Now you're off. If you are driving a pure street car that is an automatic -- you're usually best off to have left it in Drive and let the transmission shift for you. If you have a manual valve body -- you will need to both focus on keeping your car in the groove and the tach for when to make the next shift. The groove is going to be the darker less shinny tracks of used rubber going down the track. It is the stickiest part of the track and the safest place to run. It is not so critical for slower than 12-seconds -- but it gets to be critical the faster you go from 12-seconds. 10-seconds or faster (or 4-speed cars) it is so critical that you stay in the groove -- that getting out of the groove can at the least cause you to have to lift and give up, and at the worse wreck the car. It is best that you learn to stay in the groove even before you go fast enough to need to -- as it is a good habit. You have to watch the tach (or your shift light) to shift at the RPM that makes your car consistent for the time you declared. If you use a shift light -- set it for about 200 RPM before you need to shift to compensate for reaction.

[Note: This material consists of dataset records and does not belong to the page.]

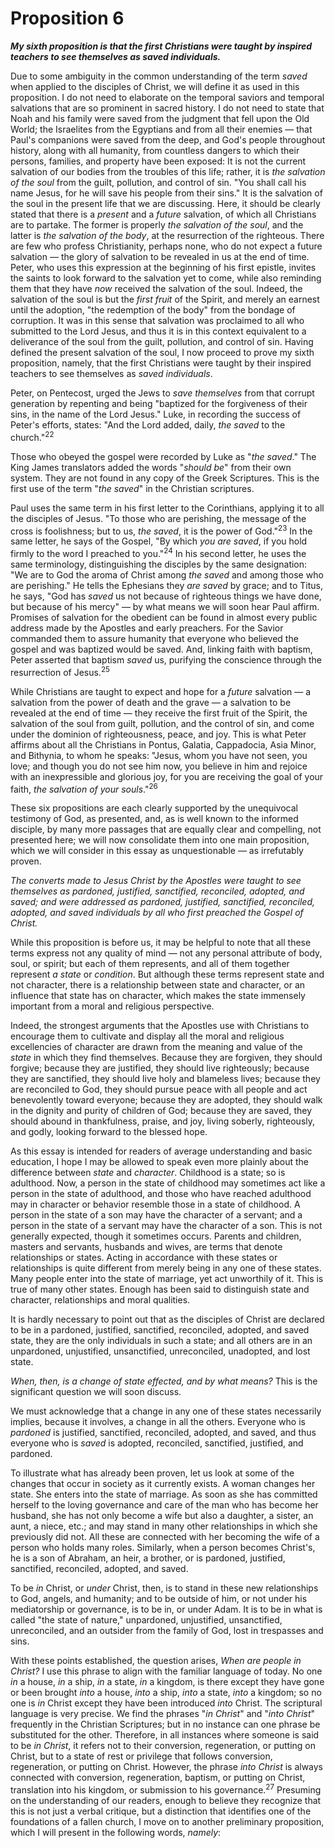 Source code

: # Proposition 6

***My sixth proposition is that the first Christians were taught by inspired teachers to see themselves as saved individuals.***

Due to some ambiguity in the common understanding of the term *saved* when applied to the disciples of Christ, we will define it as used in this proposition. I do not need to elaborate on the temporal saviors and temporal salvations that are so prominent in sacred history. I do not need to state that Noah and his family were saved from the judgment that fell upon the Old World; the Israelites from the Egyptians and from all their enemies — that Paul's companions were saved from the deep, and God's people throughout history, along with all humanity, from countless dangers to which their persons, families, and property have been exposed: It is not the current salvation of our bodies from the troubles of this life; rather, it is *the salvation of the soul* from the guilt, pollution, and control of sin. "You shall call his name Jesus, for he will save his people from their sins." It is the salvation of the soul in the present life that we are discussing. Here, it should be clearly stated that there is a *present* and a *future* salvation, of which all Christians are to partake. The former is properly *the salvation of the soul*, and the latter is *the salvation of the body*, at the resurrection of the righteous. There are few who profess Christianity, perhaps none, who do not expect a future salvation — the glory of salvation to be revealed in us at the end of time. Peter, who uses this expression at the beginning of his first epistle, invites the saints to look forward to the salvation yet to come, while also reminding them that they have *now* received the salvation of the soul. Indeed, the salvation of the soul is but the *first fruit* of the Spirit, and merely an earnest until the adoption, "the redemption of the body" from the bondage of corruption. It was in this sense that salvation was proclaimed to all who submitted to the Lord Jesus, and thus it is in this context equivalent to a deliverance of the soul from the guilt, pollution, and control of sin. Having defined the present salvation of the soul, I now proceed to prove my sixth proposition, namely, that the first Christians were taught by their inspired teachers to see themselves as *saved individuals*.

Peter, on Pentecost, urged the Jews to *save themselves* from that corrupt generation by repenting and being "baptized for the forgiveness of their sins, in the name of the Lord Jesus." Luke, in recording the success of Peter's efforts, states: "And the Lord added, daily, *the saved* to the church."<sup>22</sup>

Those who obeyed the gospel were recorded by Luke as "*the saved*." The King James translators added the words "*should be*" from their own system. They are not found in any copy of the Greek Scriptures. This is the first use of the term "*the saved*" in the Christian scriptures.

Paul uses the same term in his first letter to the Corinthians, applying it to all the disciples of Jesus. "To those who are perishing, the message of the cross is foolishness; but to us, *the saved*, it is the power of God."<sup>23</sup> In the same letter, he says of the Gospel, "By which *you are saved*, if you hold firmly to the word I preached to you."<sup>24</sup> In his second letter, he uses the same terminology, distinguishing the disciples by the same designation: "We are to God the aroma of Christ among *the saved* and among those who are perishing." He tells the Ephesians they *are saved* by grace; and to Titus, he says, "God has *saved* us not because of righteous things we have done, but because of his mercy" — by what means we will soon hear Paul affirm. Promises of salvation for the obedient can be found in almost every public address made by the Apostles and early preachers. For the Savior commanded them to assure humanity that everyone who believed the gospel and was baptized would be saved. And, linking faith with baptism, Peter asserted that baptism *saved* us, purifying the conscience through the resurrection of Jesus.<sup>25</sup>

While Christians are taught to expect and hope for a *future* salvation — a salvation from the power of death and the grave — a salvation to be revealed at the end of time — they receive the first fruit of the Spirit, the salvation of the soul from guilt, pollution, and the control of sin, and come under the dominion of righteousness, peace, and joy. This is what Peter affirms about all the Christians in Pontus, Galatia, Cappadocia, Asia Minor, and Bithynia, to whom he speaks: "Jesus, whom you have not seen, you love; and though you do not see him now, you believe in him and rejoice with an inexpressible and glorious joy, for you are receiving the goal of your faith, *the salvation of your souls*."<sup>26</sup>

These six propositions are each clearly supported by the unequivocal testimony of God, as presented, and, as is well known to the informed disciple, by many more passages that are equally clear and compelling, not presented here; we will now consolidate them into one main proposition, which we will consider in this essay as unquestionable — as irrefutably proven.

*The converts made to Jesus Christ by the Apostles were taught to see themselves as pardoned, justified, sanctified, reconciled, adopted, and saved; and were addressed as pardoned, justified, sanctified, reconciled, adopted, and saved individuals by all who first preached the Gospel of Christ.*

While this proposition is before us, it may be helpful to note that all these terms express not any quality of mind — not any personal attribute of body, soul, or spirit; but each of them represents, and all of them together represent *a state* or *condition*. But although these terms represent state and not character, there is a relationship between state and character, or an influence that state has on character, which makes the state immensely important from a moral and religious perspective.

Indeed, the strongest arguments that the Apostles use with Christians to encourage them to cultivate and display all the moral and religious excellencies of character are drawn from the meaning and value of the *state* in which they find themselves. Because they are forgiven, they should forgive; because they are justified, they should live righteously; because they are sanctified, they should live holy and blameless lives; because they are reconciled to God, they should pursue peace with all people and act benevolently toward everyone; because they are adopted, they should walk in the dignity and purity of children of God; because they are saved, they should abound in thankfulness, praise, and joy, living soberly, righteously, and godly, looking forward to the blessed hope.

As this essay is intended for readers of average understanding and basic education, I hope I may be allowed to speak even more plainly about the difference between *state* and *character*. Childhood is a state; so is adulthood. Now, a person in the state of childhood may sometimes act like a person in the state of adulthood, and those who have reached adulthood may in character or behavior resemble those in a state of childhood. A person in the state of a son may have the character of a servant; and a person in the state of a servant may have the character of a son. This is not generally expected, though it sometimes occurs. Parents and children, masters and servants, husbands and wives, are terms that denote relationships or states. Acting in accordance with these states or relationships is quite different from merely being in any one of these states. Many people enter into the state of marriage, yet act unworthily of it. This is true of many other states. Enough has been said to distinguish state and character, relationships and moral qualities.

It is hardly necessary to point out that as the disciples of Christ are declared to be in a pardoned, justified, sanctified, reconciled, adopted, and saved state, they are the only individuals in such a state; and all others are in an unpardoned, unjustified, unsanctified, unreconciled, unadopted, and lost state.

*When, then, is a change of state effected, and by what means?* This is the significant question we will soon discuss.

We must acknowledge that a change in any one of these states necessarily implies, because it involves, a change in all the others. Everyone who is *pardoned* is justified, sanctified, reconciled, adopted, and saved, and thus everyone who is *saved* is adopted, reconciled, sanctified, justified, and pardoned.

To illustrate what has already been proven, let us look at some of the changes that occur in society as it currently exists. A woman changes her state. She enters into the state of marriage. As soon as she has committed herself to the loving governance and care of the man who has become her husband, she has not only become a wife but also a daughter, a sister, an aunt, a niece, etc.; and may stand in many other relationships in which she previously did not. All these are connected with her becoming the wife of a person who holds many roles. Similarly, when a person becomes Christ's, he is a son of Abraham, an heir, a brother, or is pardoned, justified, sanctified, reconciled, adopted, and saved.

To be *in* Christ, or *under* Christ, then, is to stand in these new relationships to God, angels, and humanity; and to be outside of him, or not under his mediatorship or governance, is to be in, or under Adam. It is to be in what is called "the state of nature," unpardoned, unjustified, unsanctified, unreconciled, and an outsider from the family of God, lost in trespasses and sins.

With these points established, the question arises, *When are people in Christ?* I use this phrase to align with the familiar language of today. No one *in* a house, *in* a ship, *in* a state, *in* a kingdom, is there except they have gone or been brought *into* a house, *into* a ship, *into* a state, *into* a kingdom; so no one is *in* Christ except they have been introduced *into* Christ. The scriptural language is very precise. We find the phrases "*in Christ*" and "*into Christ*" frequently in the Christian Scriptures; but in no instance can one phrase be substituted for the other. Therefore, in all instances where someone is said to be *in Christ*, it refers not to their conversion, regeneration, or putting on Christ, but to a state of rest or privilege that follows conversion, regeneration, or putting on Christ. However, the phrase *into Christ* is always connected with conversion, regeneration, baptism, or putting on Christ, translation into his kingdom, or submission to his governance.<sup>27</sup>
Presuming on the understanding of our readers, enough to believe they recognize that this is not just a verbal critique, but a distinction that identifies one of the foundations of a fallen church, I move on to another preliminary proposition, which I will present in the following words, *namely*:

If you break down on the track, immediately pull over to the wall, stop, and turn off power -- especially if you are leaking. Get out of the car to evaluate the situation while the track people come to you. Fluids in the center of the track is a danger to you and other racers. Spreading that fluid the length of the track (vs. 1 place where a clean up is needed) will cause a long delay for a bigger than needed clean up -- and maybe an ***-kickin from other racers who had to wait 45 minutes in a hot car.

At the end of the run, the car in back should allow the car in front to exit first -- but if you are the car in front it is your responsibility to make sure you are clear (know where the other car is) if you have to exit on his side of the track, and have to cut across his lane. Don't assume the guy in the other lane knows what he's doing, and know where he is. If you are the back car, slow down to where you are a safe distance behind the front car -- and then move into his lane behind him so he can see your courtesy in his mirror.

On the way back to the pits there is generally a little shack where you stop to get your time slip. Log these time slips and keep track of changes you make that made the car faster or slower. You can download a free Driver's log at [ame="http://www.bigredram.com/passlog.pdf"]http://www.bigredram.com/passlog.pdf[/ame] .



Give your car a Break

I watch people hot lapping the Hell out of their cars. This kills the engine and transmission. These drivers may be keeping track of the coolant temperature -- but what they don't realize is that the engine and transmission oil gets hotter than the water and doesn't cool as fast. Give street cars at least 10 minutes between rounds and longer as you make more and more passes.

Drag Racing is a blast -- and I encourage every man, woman, and child with a driver's license to take their car to the track on street night -- and give it a shot. Street car speeds with a safe car are actually very safe. Many of you will find that you have found a new hobby -- and the increased need to go faster and faster. This is a great addiction to be inflicted with -- and a nice adrenaline kick!

The next thing to consider is to get involved with class racing like Nostalgia Muscle Car or Nostalgia Super Stock. Both of those classes have a wide spectrum of cars from inexpensive street cars to very expensive FX Class cars. If you have further questions -- please ask the in the drag racing forums.